Exercise objective :: Reproduce the data in full, exactly.

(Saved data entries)
────────────────────────────────────────

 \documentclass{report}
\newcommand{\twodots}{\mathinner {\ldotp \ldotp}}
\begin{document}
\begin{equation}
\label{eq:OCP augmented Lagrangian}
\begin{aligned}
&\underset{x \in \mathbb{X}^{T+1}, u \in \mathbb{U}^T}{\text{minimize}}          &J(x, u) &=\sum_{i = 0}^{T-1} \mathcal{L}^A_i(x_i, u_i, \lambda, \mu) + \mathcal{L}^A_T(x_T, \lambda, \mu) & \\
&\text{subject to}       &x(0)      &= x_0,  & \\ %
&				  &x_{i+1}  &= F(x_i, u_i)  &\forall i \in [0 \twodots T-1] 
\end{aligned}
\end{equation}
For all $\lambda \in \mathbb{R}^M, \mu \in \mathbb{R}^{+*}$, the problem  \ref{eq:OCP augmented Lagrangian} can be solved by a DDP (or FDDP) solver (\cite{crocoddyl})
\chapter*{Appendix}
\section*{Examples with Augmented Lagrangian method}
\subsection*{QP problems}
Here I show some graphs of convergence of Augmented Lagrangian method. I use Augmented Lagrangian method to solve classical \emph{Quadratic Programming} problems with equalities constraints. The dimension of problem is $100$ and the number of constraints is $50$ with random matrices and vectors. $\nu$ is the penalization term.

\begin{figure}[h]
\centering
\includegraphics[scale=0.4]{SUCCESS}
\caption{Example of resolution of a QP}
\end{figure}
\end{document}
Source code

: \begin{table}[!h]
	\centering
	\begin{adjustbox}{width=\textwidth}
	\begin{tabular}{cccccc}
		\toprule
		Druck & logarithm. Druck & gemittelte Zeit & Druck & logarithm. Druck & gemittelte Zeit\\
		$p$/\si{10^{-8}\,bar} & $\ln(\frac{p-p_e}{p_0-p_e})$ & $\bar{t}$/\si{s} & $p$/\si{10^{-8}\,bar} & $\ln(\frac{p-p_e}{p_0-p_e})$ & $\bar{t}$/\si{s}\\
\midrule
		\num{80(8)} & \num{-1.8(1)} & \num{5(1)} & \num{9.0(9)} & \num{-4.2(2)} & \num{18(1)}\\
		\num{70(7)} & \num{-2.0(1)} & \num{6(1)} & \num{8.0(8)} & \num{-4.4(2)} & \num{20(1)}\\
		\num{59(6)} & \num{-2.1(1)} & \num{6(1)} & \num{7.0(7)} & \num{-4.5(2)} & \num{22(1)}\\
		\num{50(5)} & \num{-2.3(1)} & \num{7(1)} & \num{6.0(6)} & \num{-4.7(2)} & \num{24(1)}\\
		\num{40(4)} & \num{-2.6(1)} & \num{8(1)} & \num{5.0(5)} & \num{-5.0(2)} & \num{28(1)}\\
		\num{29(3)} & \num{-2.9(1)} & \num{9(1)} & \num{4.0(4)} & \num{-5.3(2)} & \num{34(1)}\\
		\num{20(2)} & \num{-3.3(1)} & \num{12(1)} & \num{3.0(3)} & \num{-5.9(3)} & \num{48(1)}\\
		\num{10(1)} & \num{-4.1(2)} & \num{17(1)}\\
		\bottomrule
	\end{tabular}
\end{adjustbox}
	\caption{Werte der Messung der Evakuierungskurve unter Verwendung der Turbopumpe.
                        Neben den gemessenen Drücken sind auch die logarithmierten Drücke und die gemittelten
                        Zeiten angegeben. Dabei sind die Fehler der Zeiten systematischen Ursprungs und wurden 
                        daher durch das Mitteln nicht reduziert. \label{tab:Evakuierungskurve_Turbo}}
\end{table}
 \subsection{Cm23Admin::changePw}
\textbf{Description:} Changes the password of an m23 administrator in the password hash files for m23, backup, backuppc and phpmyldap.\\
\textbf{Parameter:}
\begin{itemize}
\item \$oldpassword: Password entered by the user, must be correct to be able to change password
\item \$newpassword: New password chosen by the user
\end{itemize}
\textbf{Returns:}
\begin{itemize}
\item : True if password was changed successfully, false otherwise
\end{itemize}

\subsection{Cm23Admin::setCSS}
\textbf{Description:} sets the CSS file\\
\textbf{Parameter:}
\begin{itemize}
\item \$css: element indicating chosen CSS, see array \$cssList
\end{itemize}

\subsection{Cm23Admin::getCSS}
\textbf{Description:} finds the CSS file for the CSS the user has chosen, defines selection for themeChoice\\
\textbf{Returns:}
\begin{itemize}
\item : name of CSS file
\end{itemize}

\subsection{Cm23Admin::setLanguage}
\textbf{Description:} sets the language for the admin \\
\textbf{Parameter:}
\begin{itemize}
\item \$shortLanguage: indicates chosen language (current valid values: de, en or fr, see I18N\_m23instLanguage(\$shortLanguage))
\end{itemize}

────────────────────────────────────────

Result of the exercise ::
 \documentclass{report}
\newcommand{\twodots}{\mathinner {\ldotp \ldotp}}
\begin{document}
\begin{equation}
\label{eq:OCP augmented Lagrangian}
\begin{aligned}
&\underset{x \in \mathbb{X}^{T+1}, u \in \mathbb{U}^T}{\text{minimize}}          &J(x, u) &=\sum_{i = 0}^{T-1} \mathcal{L}^A_i(x_i, u_i, \lambda, \mu) + \mathcal{L}^A_T(x_T, \lambda, \mu) & \\
&\text{subject to}       &x(0)      &= x_0,  & \\ %
&				  &x_{i+1}  &= F(x_i, u_i)  &\forall i \in [0 \twodots T-1] 
\end{aligned}
\end{equation}
For all $\lambda \in \mathbb{R}^M, \mu \in \mathbb{R}^{+*}$, the problem  \ref{eq:OCP augmented Lagrangian} can be solved by a DDP (or FDDP) solver (\cite{crocoddyl})
\chapter*{Appendix}
\section*{Examples with Augmented Lagrangian method}
\subsection*{QP problems}
Here I show some graphs of convergence of Augmented Lagrangian method. I use Augmented Lagrangian method to solve classical \emph{Quadratic Programming} problems with equalities constraints. The dimension of problem is $100$ and the number of constraints is $50$ with random matrices and vectors. $\nu$ is the penalization term.

\begin{figure}[h]
\centering
\includegraphics[scale=0.4]{SUCCESS}
\caption{Example of resolution of a QP}
\end{figure}
\end{document}
Source code

: \begin{table}[!h]
	\centering
	\begin{adjustbox}{width=\textwidth}
	\begin{tabular}{cccccc}
		\toprule
		Druck & logarithm. Druck & gemittelte Zeit & Druck & logarithm. Druck & gemittelte Zeit\\
		$p$/\si{10^{-8}\,bar} & $\ln(\frac{p-p_e}{p_0-p_e})$ & $\bar{t}$/\si{s} & $p$/\si{10^{-8}\,bar} & $\ln(\frac{p-p_e}{p_0-p_e})$ & $\bar{t}$/\si{s}\\
\midrule
		\num{80(8)} & \num{-1.8(1)} & \num{5(1)} & \num{9.0(9)} & \num{-4.2(2)} & \num{18(1)}\\
		\num{70(7)} & \num{-2.0(1)} & \num{6(1)} & \num{8.0(8)} & \num{-4.4(2)} & \num{20(1)}\\
		\num{59(6)} & \num{-2.1(1)} & \num{6(1)} & \num{7.0(7)} & \num{-4.5(2)} & \num{22(1)}\\
		\num{50(5)} & \num{-2.3(1)} & \num{7(1)} & \num{6.0(6)} & \num{-4.7(2)} & \num{24(1)}\\
		\num{40(4)} & \num{-2.6(1)} & \num{8(1)} & \num{5.0(5)} & \num{-5.0(2)} & \num{28(1)}\\
		\num{29(3)} & \num{-2.9(1)} & \num{9(1)} & \num{4.0(4)} & \num{-5.3(2)} & \num{34(1)}\\
		\num{20(2)} & \num{-3.3(1)} & \num{12(1)} & \num{3.0(3)} & \num{-5.9(3)} & \num{48(1)}\\
		\num{10(1)} & \num{-4.1(2)} & \num{17(1)}\\
		\bottomrule
	\end{tabular}
\end{adjustbox}
	\caption{Werte der Messung der Evakuierungskurve unter Verwendung der Turbopumpe.
                        Neben den gemessenen Drücken sind auch die logarithmierten Drücke und die gemittelten
                        Zeiten angegeben. Dabei sind die Fehler der Zeiten systematischen Ursprungs und wurden 
                        daher durch das Mitteln nicht reduziert. \label{tab:Evakuierungskurve_Turbo}}
\end{table}
 \subsection{Cm23Admin::changePw}
\textbf{Description:} Changes the password of an m23 administrator in the password hash files for m23, backup, backuppc and phpmyldap.\\
\textbf{Parameter:}
\begin{itemize}
\item \$oldpassword: Password entered by the user, must be correct to be able to change password
\item \$newpassword: New password chosen by the user
\end{itemize}
\textbf{Returns:}
\begin{itemize}
\item : True if password was changed successfully, false otherwise
\end{itemize}

\subsection{Cm23Admin::setCSS}
\textbf{Description:} sets the CSS file\\
\textbf{Parameter:}
\begin{itemize}
\item \$css: element indicating chosen CSS, see array \$cssList
\end{itemize}

\subsection{Cm23Admin::getCSS}
\textbf{Description:} finds the CSS file for the CSS the user has chosen, defines selection for themeChoice\\
\textbf{Returns:}
\begin{itemize}
\item : name of CSS file
\end{itemize}

\subsection{Cm23Admin::setLanguage}
\textbf{Description:} sets the language for the admin \\
\textbf{Parameter:}
\begin{itemize}
\item \$shortLanguage: indicates chosen language (current valid values: de, en or fr, see I18N\_m23instLanguage(\$shortLanguage))
\end{itemize}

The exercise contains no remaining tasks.